Launch Full Analysis
Frequently Asked Questions
What is the IUPAC name of 7-[[3-(aminomethyl)phenoxy]methyl]-[1,3]thiazolo[3,2-a]pyrimidin-5-one?
The IUPAC name of 7-[[3-(aminomethyl)phenoxy]methyl]-[1,3]thiazolo[3,2-a]pyrimidin-5-one (CID 106485005) is 7-[[3-(aminomethyl)phenoxy]methyl]-[1,3]thiazolo[3,2-a]pyrimidin-5-one.
What is the SMILES notation for 7-[[3-(aminomethyl)phenoxy]methyl]-[1,3]thiazolo[3,2-a]pyrimidin-5-one?
The canonical SMILES for 7-[[3-(aminomethyl)phenoxy]methyl]-[1,3]thiazolo[3,2-a]pyrimidin-5-one is NCc1cccc(OCc2cc(=O)n3ccsc3n2)c1.
What is the InChIKey of 7-[[3-(aminomethyl)phenoxy]methyl]-[1,3]thiazolo[3,2-a]pyrimidin-5-one?
The InChIKey is TVDUUBRBGIROHQ-UHFFFAOYSA-N. The full InChI is InChI=1S/C14H13N3O2S/c15-8-10-2-1-3-12(6-10)19-9-11-7-13(18)17-4-5-20-14(17)16-11/h1-7H,8-9,15H2.

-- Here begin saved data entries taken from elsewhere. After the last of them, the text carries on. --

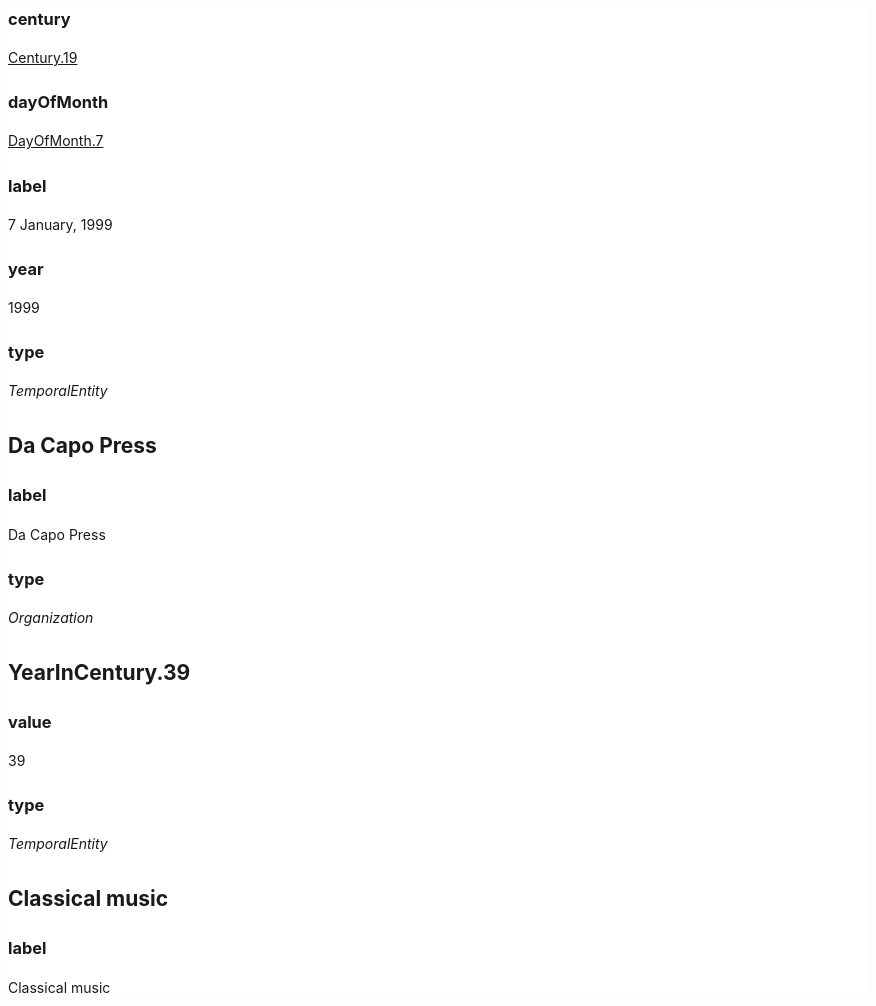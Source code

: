 ### century


[Century.19](#Century.19)

### dayOfMonth


[DayOfMonth.7](#DayOfMonth.7)

### label


7 January, 1999

### year


1999

### type


*TemporalEntity*

## Da Capo Press

### label


Da Capo Press

### type


*Organization*

## YearInCentury.39

### value


39

### type


*TemporalEntity*

## Classical music

### label


Classical music
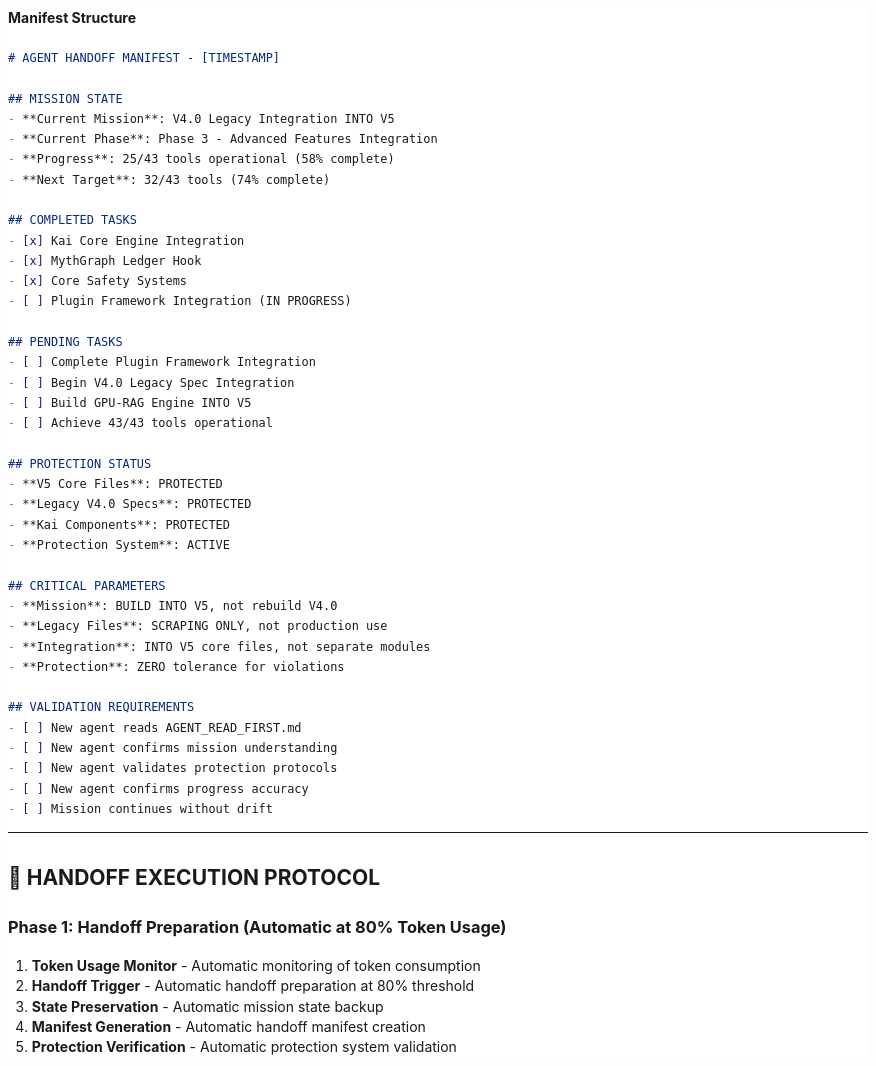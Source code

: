 #### **Manifest Structure**
```markdown
# AGENT HANDOFF MANIFEST - [TIMESTAMP]

## MISSION STATE
- **Current Mission**: V4.0 Legacy Integration INTO V5
- **Current Phase**: Phase 3 - Advanced Features Integration
- **Progress**: 25/43 tools operational (58% complete)
- **Next Target**: 32/43 tools (74% complete)

## COMPLETED TASKS
- [x] Kai Core Engine Integration
- [x] MythGraph Ledger Hook
- [x] Core Safety Systems
- [ ] Plugin Framework Integration (IN PROGRESS)

## PENDING TASKS
- [ ] Complete Plugin Framework Integration
- [ ] Begin V4.0 Legacy Spec Integration
- [ ] Build GPU-RAG Engine INTO V5
- [ ] Achieve 43/43 tools operational

## PROTECTION STATUS
- **V5 Core Files**: PROTECTED
- **Legacy V4.0 Specs**: PROTECTED
- **Kai Components**: PROTECTED
- **Protection System**: ACTIVE

## CRITICAL PARAMETERS
- **Mission**: BUILD INTO V5, not rebuild V4.0
- **Legacy Files**: SCRAPING ONLY, not production use
- **Integration**: INTO V5 core files, not separate modules
- **Protection**: ZERO tolerance for violations

## VALIDATION REQUIREMENTS
- [ ] New agent reads AGENT_READ_FIRST.md
- [ ] New agent confirms mission understanding
- [ ] New agent validates protection protocols
- [ ] New agent confirms progress accuracy
- [ ] Mission continues without drift
```

---

## 🔄 HANDOFF EXECUTION PROTOCOL

### **Phase 1: Handoff Preparation (Automatic at 80% Token Usage)**
1. **Token Usage Monitor** - Automatic monitoring of token consumption
2. **Handoff Trigger** - Automatic handoff preparation at 80% threshold
3. **State Preservation** - Automatic mission state backup
4. **Manifest Generation** - Automatic handoff manifest creation
5. **Protection Verification** - Automatic protection system validation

What are the key properties of 7-[[3-(aminomethyl)phenoxy]methyl]-[1,3]thiazolo[3,2-a]pyrimidin-5-one?
7-[[3-(aminomethyl)phenoxy]methyl]-[1,3]thiazolo[3,2-a]pyrimidin-5-one has a molecular weight of 287.34 g/mol, XLogP of 1.79, 4 rotatable bonds, 1 hydrogen bond donors, and 6 hydrogen bond acceptors.
Where does this data come from?
All data for 7-[[3-(aminomethyl)phenoxy]methyl]-[1,3]thiazolo[3,2-a]pyrimidin-5-one is sourced from PubChem (CID 106485005), the world's largest open chemistry database maintained by the National Library of Medicine (NIH).